[Material for the task Boundary: Start]
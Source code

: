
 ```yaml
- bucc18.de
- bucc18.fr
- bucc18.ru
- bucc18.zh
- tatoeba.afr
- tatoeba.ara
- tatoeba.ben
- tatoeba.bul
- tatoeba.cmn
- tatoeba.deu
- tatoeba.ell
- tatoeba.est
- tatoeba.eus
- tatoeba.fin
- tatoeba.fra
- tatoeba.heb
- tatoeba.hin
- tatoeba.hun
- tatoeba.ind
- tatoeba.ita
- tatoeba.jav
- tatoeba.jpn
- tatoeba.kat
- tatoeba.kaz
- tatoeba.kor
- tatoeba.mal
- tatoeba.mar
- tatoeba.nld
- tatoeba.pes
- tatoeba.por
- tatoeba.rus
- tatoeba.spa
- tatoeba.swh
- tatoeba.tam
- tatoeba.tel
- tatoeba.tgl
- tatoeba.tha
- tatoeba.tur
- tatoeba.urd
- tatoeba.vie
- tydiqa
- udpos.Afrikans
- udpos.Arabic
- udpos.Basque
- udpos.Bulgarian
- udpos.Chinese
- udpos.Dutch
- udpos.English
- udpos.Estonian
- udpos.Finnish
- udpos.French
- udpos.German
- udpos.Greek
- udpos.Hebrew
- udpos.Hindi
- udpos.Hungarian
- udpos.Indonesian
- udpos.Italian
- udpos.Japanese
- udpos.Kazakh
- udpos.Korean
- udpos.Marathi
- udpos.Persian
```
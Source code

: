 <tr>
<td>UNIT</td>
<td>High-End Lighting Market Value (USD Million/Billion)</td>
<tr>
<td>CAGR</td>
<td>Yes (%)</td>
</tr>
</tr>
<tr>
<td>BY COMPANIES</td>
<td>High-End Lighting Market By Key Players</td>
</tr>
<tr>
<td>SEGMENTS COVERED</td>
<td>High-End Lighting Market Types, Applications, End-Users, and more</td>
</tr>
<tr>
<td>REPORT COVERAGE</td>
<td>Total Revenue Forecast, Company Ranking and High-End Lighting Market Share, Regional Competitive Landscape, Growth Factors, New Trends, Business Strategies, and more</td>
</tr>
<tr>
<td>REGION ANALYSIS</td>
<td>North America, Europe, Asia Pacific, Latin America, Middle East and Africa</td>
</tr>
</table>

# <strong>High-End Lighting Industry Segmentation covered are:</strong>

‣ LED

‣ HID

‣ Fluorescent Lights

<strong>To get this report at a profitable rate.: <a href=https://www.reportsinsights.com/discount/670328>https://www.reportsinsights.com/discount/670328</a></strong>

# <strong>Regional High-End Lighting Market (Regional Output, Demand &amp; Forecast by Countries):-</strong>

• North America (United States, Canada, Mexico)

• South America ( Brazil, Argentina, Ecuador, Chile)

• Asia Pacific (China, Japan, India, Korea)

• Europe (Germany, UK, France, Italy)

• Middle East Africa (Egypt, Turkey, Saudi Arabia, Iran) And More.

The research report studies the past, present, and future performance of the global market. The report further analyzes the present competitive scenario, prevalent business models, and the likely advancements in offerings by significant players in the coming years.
[Material for the task Boundary: End]
• Problem details: Where does the word "Middle" occur in the records? Return every line that holds it.

• Written response:
<td>North America, Europe, Asia Pacific, Latin America, Middle East and Africa</td>
• Middle East Africa (Egypt, Turkey, Saudi Arabia, Iran) And More.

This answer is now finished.